La mise en évidence de la responsabilité d’un médicament dans l’apparition d’un effet indésirable repose sur deux démarches complémentaires et souvent associées : l’analyse détaillée de l’observation ou imputabilité et l’étude comparative de la fréquence de l’effet indésirable considéré.
Imputabilité
L’appréciation de la responsabilité d’un médicament dans l’apparition d’un effet indésirable chez un sujet donné est appelée imputabilité. Elle repose sur l’analyse détaillée de l’effet indésirable et utilise des arguments sémiologiques et chronologiques.
Les arguments sémiologiques tiennent compte de la symptomatologie clinique et des examens paracliniques. Une sémiologie est évocatrice dans la mesure où on la reconnaît comme telle, c’est-à-dire dans la mesure où elle coïncide avec les données admises de la littérature. Une hémorragie survenant sous traitement anticoagulant à l’héparine est assez évocatrice car elle est reconnue comme effet indésirable possible de l’héparine. Une thrombopénie survenant dans les mêmes conditions devient évocatrice seulement depuis qu’elle a été reconnue comme un effet indésirable de l’héparine. Les arguments sémiologiques augmentent l’imputabilité des accidents connus au détriment des accidents non encore répertoriés.
Les arguments chronologiques sont :
- la coïncidence entre l’effet indésirable et la prise du médicament,
- la disparition de l’effet à l’arrêt du médicament,
- la réapparition de l’effet à la reprise du médicament.
Mais la réadministration du médicament suspect comme épreuve diagnostique n’est acceptable que si elle ne fait pas courir de risque grave au malade et qu’elle peut permettre d’éviter une prescription ultérieure dangereuse.
Cependant, en cas de dépendance, l’effet indésirable peut apparaître à l’arrêt du médicament. Il s’agit en général de l’effet inverse de celui du médicament; par exemple à l’arrêt du médicament hypnotique, il y a majoration de l’insomnie.
Chez les personnes âgées, il est souvent difficile de différencier les conséquences des maladies et de l’altération de l’état général des effets indésirables induits par le ou les nombreux médicaments utilisés. L’amélioration de l’état du malade à l’arrêt du ou des médicaments constitue le meilleur argument en faveur de l’existence d’un effet indésirable médicamenteux.
Etude de la fréquence
L’analyse de la fréquence d’un effet indésirable supposé peut être entreprise pour s’assurer de sa réalité et apprécier le risque de sa survenue.
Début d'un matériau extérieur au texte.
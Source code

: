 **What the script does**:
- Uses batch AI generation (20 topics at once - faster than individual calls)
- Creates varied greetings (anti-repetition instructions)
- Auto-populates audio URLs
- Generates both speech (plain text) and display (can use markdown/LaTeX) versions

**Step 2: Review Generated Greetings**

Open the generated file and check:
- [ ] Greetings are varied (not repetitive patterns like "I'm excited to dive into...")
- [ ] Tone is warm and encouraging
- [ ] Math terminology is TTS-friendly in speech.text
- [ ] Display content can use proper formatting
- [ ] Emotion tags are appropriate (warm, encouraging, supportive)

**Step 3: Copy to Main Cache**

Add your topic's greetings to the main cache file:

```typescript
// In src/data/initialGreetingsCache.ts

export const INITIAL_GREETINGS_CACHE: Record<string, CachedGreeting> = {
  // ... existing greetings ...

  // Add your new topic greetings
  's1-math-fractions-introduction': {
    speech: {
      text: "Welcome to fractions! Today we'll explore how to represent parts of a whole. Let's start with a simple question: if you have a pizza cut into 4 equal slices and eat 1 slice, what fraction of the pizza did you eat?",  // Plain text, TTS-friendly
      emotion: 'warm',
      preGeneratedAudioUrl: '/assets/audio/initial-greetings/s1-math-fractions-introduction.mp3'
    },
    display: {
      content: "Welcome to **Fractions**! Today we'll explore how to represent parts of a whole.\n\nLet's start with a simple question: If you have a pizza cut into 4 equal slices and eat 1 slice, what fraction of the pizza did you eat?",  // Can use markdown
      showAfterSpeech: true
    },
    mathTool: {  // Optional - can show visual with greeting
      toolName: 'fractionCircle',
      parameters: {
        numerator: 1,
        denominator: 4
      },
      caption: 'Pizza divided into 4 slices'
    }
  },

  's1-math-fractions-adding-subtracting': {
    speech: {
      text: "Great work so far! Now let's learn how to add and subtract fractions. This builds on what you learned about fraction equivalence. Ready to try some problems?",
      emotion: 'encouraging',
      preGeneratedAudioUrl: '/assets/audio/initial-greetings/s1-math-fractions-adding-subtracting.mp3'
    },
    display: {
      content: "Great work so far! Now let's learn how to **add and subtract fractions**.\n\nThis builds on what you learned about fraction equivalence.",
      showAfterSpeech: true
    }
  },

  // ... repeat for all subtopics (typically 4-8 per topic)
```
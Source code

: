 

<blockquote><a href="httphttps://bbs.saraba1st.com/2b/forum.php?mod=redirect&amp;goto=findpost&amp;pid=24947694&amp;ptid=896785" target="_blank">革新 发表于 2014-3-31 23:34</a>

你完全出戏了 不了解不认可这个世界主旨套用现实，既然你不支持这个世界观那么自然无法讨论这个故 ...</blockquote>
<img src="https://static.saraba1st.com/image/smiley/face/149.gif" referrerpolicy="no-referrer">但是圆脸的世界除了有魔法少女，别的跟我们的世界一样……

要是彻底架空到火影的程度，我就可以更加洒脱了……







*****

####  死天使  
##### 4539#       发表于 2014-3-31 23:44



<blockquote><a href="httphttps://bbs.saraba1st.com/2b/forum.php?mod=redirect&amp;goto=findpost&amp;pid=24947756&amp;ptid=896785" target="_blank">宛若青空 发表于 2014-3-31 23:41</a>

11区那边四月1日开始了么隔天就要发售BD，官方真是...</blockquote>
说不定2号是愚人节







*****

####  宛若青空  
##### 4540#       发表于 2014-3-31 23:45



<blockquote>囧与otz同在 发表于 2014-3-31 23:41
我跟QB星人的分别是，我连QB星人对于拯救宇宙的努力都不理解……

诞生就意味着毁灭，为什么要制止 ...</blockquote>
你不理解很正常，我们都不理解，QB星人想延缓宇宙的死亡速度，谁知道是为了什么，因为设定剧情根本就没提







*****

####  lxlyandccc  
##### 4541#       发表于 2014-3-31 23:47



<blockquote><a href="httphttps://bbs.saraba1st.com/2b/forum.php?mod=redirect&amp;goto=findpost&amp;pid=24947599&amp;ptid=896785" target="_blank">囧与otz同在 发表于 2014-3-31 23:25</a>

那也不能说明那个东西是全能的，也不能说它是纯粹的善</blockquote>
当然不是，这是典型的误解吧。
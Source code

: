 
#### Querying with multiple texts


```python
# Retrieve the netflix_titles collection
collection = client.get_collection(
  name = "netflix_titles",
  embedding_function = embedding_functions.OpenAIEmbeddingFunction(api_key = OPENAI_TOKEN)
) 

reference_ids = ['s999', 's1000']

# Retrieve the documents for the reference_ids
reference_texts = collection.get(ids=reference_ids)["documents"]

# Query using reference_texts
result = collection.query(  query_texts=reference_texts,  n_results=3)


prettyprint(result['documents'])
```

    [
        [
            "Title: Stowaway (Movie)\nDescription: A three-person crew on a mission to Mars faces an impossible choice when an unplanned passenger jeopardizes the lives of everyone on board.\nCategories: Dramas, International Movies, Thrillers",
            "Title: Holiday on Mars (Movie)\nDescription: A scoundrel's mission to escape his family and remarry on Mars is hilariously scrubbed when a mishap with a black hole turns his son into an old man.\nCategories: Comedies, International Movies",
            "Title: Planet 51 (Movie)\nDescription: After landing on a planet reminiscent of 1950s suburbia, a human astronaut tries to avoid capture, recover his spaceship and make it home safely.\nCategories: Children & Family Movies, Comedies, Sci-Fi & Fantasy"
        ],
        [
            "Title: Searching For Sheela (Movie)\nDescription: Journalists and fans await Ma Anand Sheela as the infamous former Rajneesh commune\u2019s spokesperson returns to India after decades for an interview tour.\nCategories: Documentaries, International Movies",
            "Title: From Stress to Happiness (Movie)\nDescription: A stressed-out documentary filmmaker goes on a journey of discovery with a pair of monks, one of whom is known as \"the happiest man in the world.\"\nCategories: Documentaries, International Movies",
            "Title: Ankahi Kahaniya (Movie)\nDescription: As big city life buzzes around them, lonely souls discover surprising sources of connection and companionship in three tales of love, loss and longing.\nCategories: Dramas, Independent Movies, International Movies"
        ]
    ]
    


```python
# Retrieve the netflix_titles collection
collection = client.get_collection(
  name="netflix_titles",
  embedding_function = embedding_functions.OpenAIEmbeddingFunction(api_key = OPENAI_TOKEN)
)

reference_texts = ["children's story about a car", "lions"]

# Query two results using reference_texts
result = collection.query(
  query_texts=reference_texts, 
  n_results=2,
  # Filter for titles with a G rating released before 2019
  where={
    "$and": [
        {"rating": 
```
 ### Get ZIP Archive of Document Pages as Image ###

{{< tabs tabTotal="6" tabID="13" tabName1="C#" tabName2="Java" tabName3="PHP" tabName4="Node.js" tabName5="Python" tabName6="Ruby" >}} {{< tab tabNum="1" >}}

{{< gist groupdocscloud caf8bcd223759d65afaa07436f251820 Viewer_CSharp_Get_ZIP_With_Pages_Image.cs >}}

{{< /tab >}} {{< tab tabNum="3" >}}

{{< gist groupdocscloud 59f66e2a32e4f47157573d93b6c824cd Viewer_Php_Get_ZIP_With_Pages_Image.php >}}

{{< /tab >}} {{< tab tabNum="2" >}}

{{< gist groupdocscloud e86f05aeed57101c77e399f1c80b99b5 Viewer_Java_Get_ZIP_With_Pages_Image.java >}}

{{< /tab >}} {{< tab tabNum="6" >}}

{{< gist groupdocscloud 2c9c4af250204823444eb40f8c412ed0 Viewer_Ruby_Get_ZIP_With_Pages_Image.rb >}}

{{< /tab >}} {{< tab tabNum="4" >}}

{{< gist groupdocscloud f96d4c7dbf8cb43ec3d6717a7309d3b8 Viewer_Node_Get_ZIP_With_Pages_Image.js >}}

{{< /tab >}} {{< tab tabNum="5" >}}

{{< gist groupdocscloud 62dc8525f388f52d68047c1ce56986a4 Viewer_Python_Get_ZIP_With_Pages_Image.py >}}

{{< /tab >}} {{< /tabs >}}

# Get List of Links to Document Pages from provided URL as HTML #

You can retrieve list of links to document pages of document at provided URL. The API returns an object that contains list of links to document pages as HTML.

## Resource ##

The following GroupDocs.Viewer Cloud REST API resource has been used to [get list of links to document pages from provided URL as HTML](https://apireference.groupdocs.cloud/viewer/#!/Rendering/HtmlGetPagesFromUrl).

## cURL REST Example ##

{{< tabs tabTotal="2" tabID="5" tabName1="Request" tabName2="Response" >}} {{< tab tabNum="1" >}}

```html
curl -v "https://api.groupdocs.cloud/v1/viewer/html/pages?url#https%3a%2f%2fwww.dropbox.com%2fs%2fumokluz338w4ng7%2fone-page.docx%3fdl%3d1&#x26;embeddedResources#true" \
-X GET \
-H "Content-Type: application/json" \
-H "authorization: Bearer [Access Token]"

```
La comparaison de la fréquence d’un effet indésirable déterminé dans un groupe de malades traités par un médicament avec celle que l’on observe dans un groupe de personnes non traitées par lui, permet d’évaluer la probabilité de sa responsabilité dans cet effet. Il s’agit d’une méthode statistique, non applicable à un cas isolé, qui est utilisée dans les études épidémiologiques. Pour mettre en évidence un effet indésirable apparaissant plusieurs années après un traitement – comme le risque de cancer de l’ovaire après stimulation ovarienne pour traiter une stérilité – il faut recourir à la comparaison de la fréquence de ces cancers dans la population traitée et non traitée. Les résultats de ce type d’études, même très bien conduites, ne doivent pas toujours être considérés comme apportant une réponse définitive au problème posé car l’expérience montre qu’en raison de biais non décelés, des études ultérieures peuvent conduire à des conclusions différentes, voire opposées.
L’analyse de la fréquence est aussi utilisée d’une manière intuitive, sans qu’on en ait toujours conscience, pour rechercher la cause d’un fait dont la répétition est apparue quelque peu inhabituelle à l’observateur – comme par exemple la rupture du tendon d’Achille chez les malades traités par les fluoroquinolones.